My mission over the next two weeks: rediscover the meaning and power behind focused, anointing fasting.

Picture: Mandina's Restaurant in New Orleans before Hurricane Katrina, source: Mandinas.com

Sunday, March 26, 2006

March Madness - Final Four Time!

Oh How the Mighty Have Fallen!
My precious single-digit standing in the Ninetyandnine NCAA basketball pool slipped out of reach Friday. After proudly proclaiming my 9th place standing, apparently some of my team picks didn’t come through. (I don’t know which because I’m not keeping up with any of the tourney other than LSU.) I brooded my drop to 14th place with much the same despair one would feel when getting to a crawfish boil too late and finding no crawfish left. (That was the most painful and desolate analogy I could think of.) Oh the humanity of it all!

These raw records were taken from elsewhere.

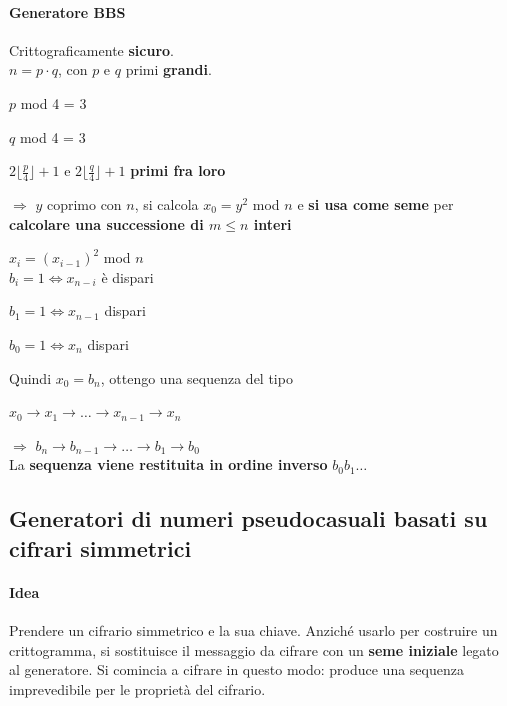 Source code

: \documentclass[10pt]{book}
\begin{document}
\paragraph{Generatore BBS} Crittograficamente \textbf{sicuro}.\\
$n = p\cdot q$, con $p$ e $q$ primi \textbf{grandi}.
\begin{list}{}{}
	\item $p$ mod 4 = 3
	\item $q$ mod 4 = 3
	\item $2\lfloor \frac{p}{4}\rfloor + 1$ e $2\lfloor \frac{q}{4}\rfloor + 1$ \textbf{primi fra loro}
	\item[$\Rightarrow$] $y$ coprimo con $n$, si calcola $x_0 = y^2$ mod $n$ e \textbf{si usa come seme} per \textbf{calcolare una successione di $m\leq n$ interi}
	\item $x_i = (x_{i-1})^2$ mod $n$\\
	$b_i = 1 \Leftrightarrow x_{n-i}$ è dispari
	\begin{list}{}{}
		\item $b_1 = 1 \Leftrightarrow x_{n-1}$ dispari
		\item $b_0 = 1 \Leftrightarrow x_{n}$ dispari
	\end{list}
\end{list}
Quindi $x_0 = b_n$, ottengo una sequenza del tipo
\begin{list}{}{}
	\item $x_0 \rightarrow x_1 \rightarrow \ldots \rightarrow x_{n-1} \rightarrow x_n$
	\item[$\Rightarrow$] $b_n \rightarrow b_{n-1} \rightarrow \ldots \rightarrow b_1 \rightarrow b_0$\\
	La \textbf{sequenza viene restituita in ordine inverso} $b_0 b_1\ldots$
\end{list}
\subsection{Generatori di numeri pseudocasuali basati su cifrari simmetrici}
\paragraph{Idea} Prendere un cifrario simmetrico e la sua chiave. Anziché usarlo per costruire un crittogramma, si sostituisce il messaggio da cifrare con un \textbf{seme iniziale} legato al generatore. Si comincia a cifrare in questo modo: produce una sequenza imprevedibile per le proprietà del cifrario.
\end{document}
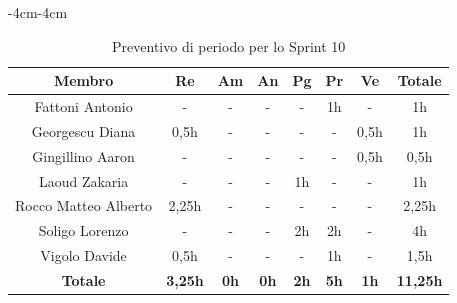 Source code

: \documentclass[a4paper,12pt]{article}
\begin{document}
\begin{table}[H]
    \begin{adjustwidth}{-4cm}{-4cm}
    \centering
    \begin{tabular}{|c|c|c|c|c|c|c|c|}
        \hline
        \textbf{Membro} & \textbf{Re} & \textbf{Am} & \textbf{An} & \textbf{Pg} & \textbf{Pr} & \textbf{Ve} & \textbf{Totale} \\
        \hline
        Fattoni Antonio & - & - & - & - & 1h & - & 1h \\
        \hline
        Georgescu Diana & 0,5h & - & - & - & - & 0,5h & 1h \\
        \hline
        Gingillino Aaron & - & - & - & - & - & 0,5h & 0,5h \\
        \hline
        Laoud Zakaria & - & - & - & 1h & - & - & 1h \\
        \hline
        Rocco Matteo Alberto & 2,25h & - & - & - & - & - & 2,25h \\
        \hline
        Soligo Lorenzo & - & - & - & 2h & 2h & - & 4h \\
        \hline
        Vigolo Davide & 0,5h & - & - & - & 1h & - & 1,5h \\
        \hline
          \textbf{Totale} & \textbf{3,25h} & \textbf{0h} & \textbf{0h} & \textbf{2h} & \textbf{5h} & \textbf{1h} & \textbf{11,25h} \\
        \hline
    \end{tabular}
    \caption{Preventivo di periodo per lo Sprint 10}
    \end{adjustwidth}
\end{table}
\end{document}
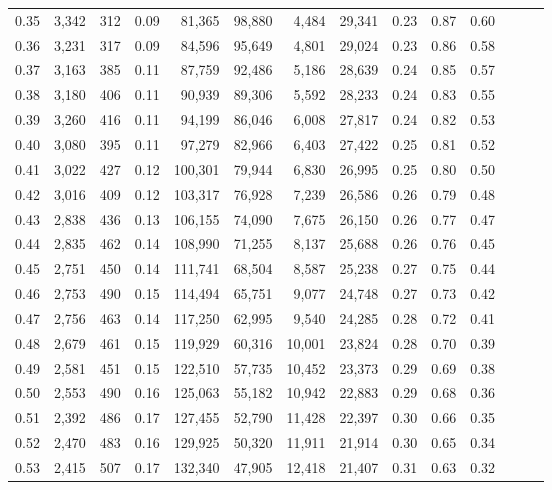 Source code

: \begin{tabular}{rrrrrrrrrrrrrr}
0.35 &  3,342 &  312 &  0.09 &   81,365 &   98,880 &   4,484 &  29,341 &  0.23 &  0.87 &      0.60 \\
0.36 &  3,231 &  317 &  0.09 &   84,596 &   95,649 &   4,801 &  29,024 &  0.23 &  0.86 &      0.58 \\
0.37 &  3,163 &  385 &  0.11 &   87,759 &   92,486 &   5,186 &  28,639 &  0.24 &  0.85 &      0.57 \\
0.38 &  3,180 &  406 &  0.11 &   90,939 &   89,306 &   5,592 &  28,233 &  0.24 &  0.83 &      0.55 \\
0.39 &  3,260 &  416 &  0.11 &   94,199 &   86,046 &   6,008 &  27,817 &  0.24 &  0.82 &      0.53 \\
0.40 &  3,080 &  395 &  0.11 &   97,279 &   82,966 &   6,403 &  27,422 &  0.25 &  0.81 &      0.52 \\
0.41 &  3,022 &  427 &  0.12 &  100,301 &   79,944 &   6,830 &  26,995 &  0.25 &  0.80 &      0.50 \\
0.42 &  3,016 &  409 &  0.12 &  103,317 &   76,928 &   7,239 &  26,586 &  0.26 &  0.79 &      0.48 \\
0.43 &  2,838 &  436 &  0.13 &  106,155 &   74,090 &   7,675 &  26,150 &  0.26 &  0.77 &      0.47 \\
0.44 &  2,835 &  462 &  0.14 &  108,990 &   71,255 &   8,137 &  25,688 &  0.26 &  0.76 &      0.45 \\
0.45 &  2,751 &  450 &  0.14 &  111,741 &   68,504 &   8,587 &  25,238 &  0.27 &  0.75 &      0.44 \\
0.46 &  2,753 &  490 &  0.15 &  114,494 &   65,751 &   9,077 &  24,748 &  0.27 &  0.73 &      0.42 \\
0.47 &  2,756 &  463 &  0.14 &  117,250 &   62,995 &   9,540 &  24,285 &  0.28 &  0.72 &      0.41 \\
0.48 &  2,679 &  461 &  0.15 &  119,929 &   60,316 &  10,001 &  23,824 &  0.28 &  0.70 &      0.39 \\
0.49 &  2,581 &  451 &  0.15 &  122,510 &   57,735 &  10,452 &  23,373 &  0.29 &  0.69 &      0.38 \\
0.50 &  2,553 &  490 &  0.16 &  125,063 &   55,182 &  10,942 &  22,883 &  0.29 &  0.68 &      0.36 \\
0.51 &  2,392 &  486 &  0.17 &  127,455 &   52,790 &  11,428 &  22,397 &  0.30 &  0.66 &      0.35 \\
0.52 &  2,470 &  483 &  0.16 &  129,925 &   50,320 &  11,911 &  21,914 &  0.30 &  0.65 &      0.34 \\
0.53 &  2,415 &  507 &  0.17 &  132,340 &   47,905 &  12,418 &  21,407 &  0.31 &  0.63 &      0.32 \\

\end{tabular}
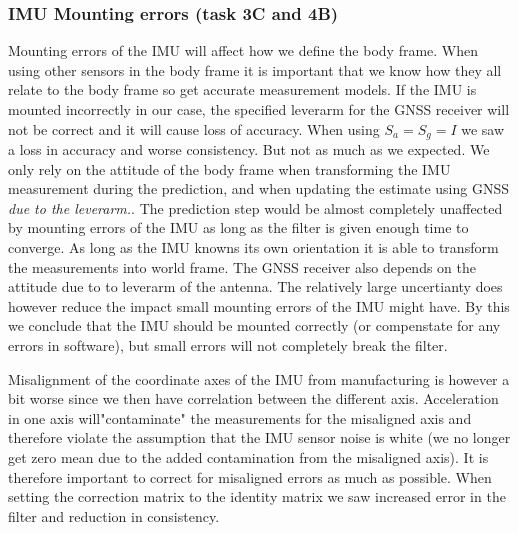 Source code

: \subsubsection{IMU Mounting errors (task 3C and 4B)}
Mounting errors of the IMU will affect how we define the body frame. When using other sensors in the body frame it is important that we know how they all relate to the body frame so get accurate measurement models. If the IMU is mounted incorrectly in our case, the specified leverarm for the GNSS receiver will not be correct and it will cause loss of accuracy. When using $S_a = S_g = I$ we saw a loss in accuracy and worse consistency. But not as much as we expected. We only rely on the attitude of the body frame when transforming the IMU measurement during the prediction, and when updating the estimate using GNSS \textit{due to the leverarm.}. The prediction step would be almost completely unaffected by mounting errors of the IMU as long as the filter is given enough time to converge. As long as the IMU knowns its own orientation it is able to transform the measurements into world frame. The GNSS receiver also depends on the attitude due to to leverarm of the antenna. The relatively large uncertianty does however reduce the impact small mounting errors of the IMU might have. By this we conclude that the IMU should be mounted correctly (or compenstate for any errors in software), but small errors will not completely break the filter. 

Misalignment of the coordinate axes of the IMU from manufacturing is however a bit worse since we then have correlation between the different axis. Acceleration in one axis will"contaminate" the measurements for the misaligned axis and therefore violate the assumption that the IMU sensor noise is white (we no longer get zero mean due to the added contamination from the misaligned axis). It is therefore important to correct for misaligned errors as much as possible. When setting the correction matrix to the identity matrix we saw increased error in the filter and reduction in consistency.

Oh How the Mighty Have Arisen!
But I’m back! And up to 4th! It seems that my immutable Tiger spirit has paid off. LSU beat Texas in overtime to take the team to the Final Four--much thanks to Bunch’s “whoever I pick loses, so I won’t pick LSU” trick! This morning at church we ran with that logic and made Bunch proclaim “LSU can’t go all the way.” So if this reverse trick truly works, we Tiger fans are in store for quite a ride!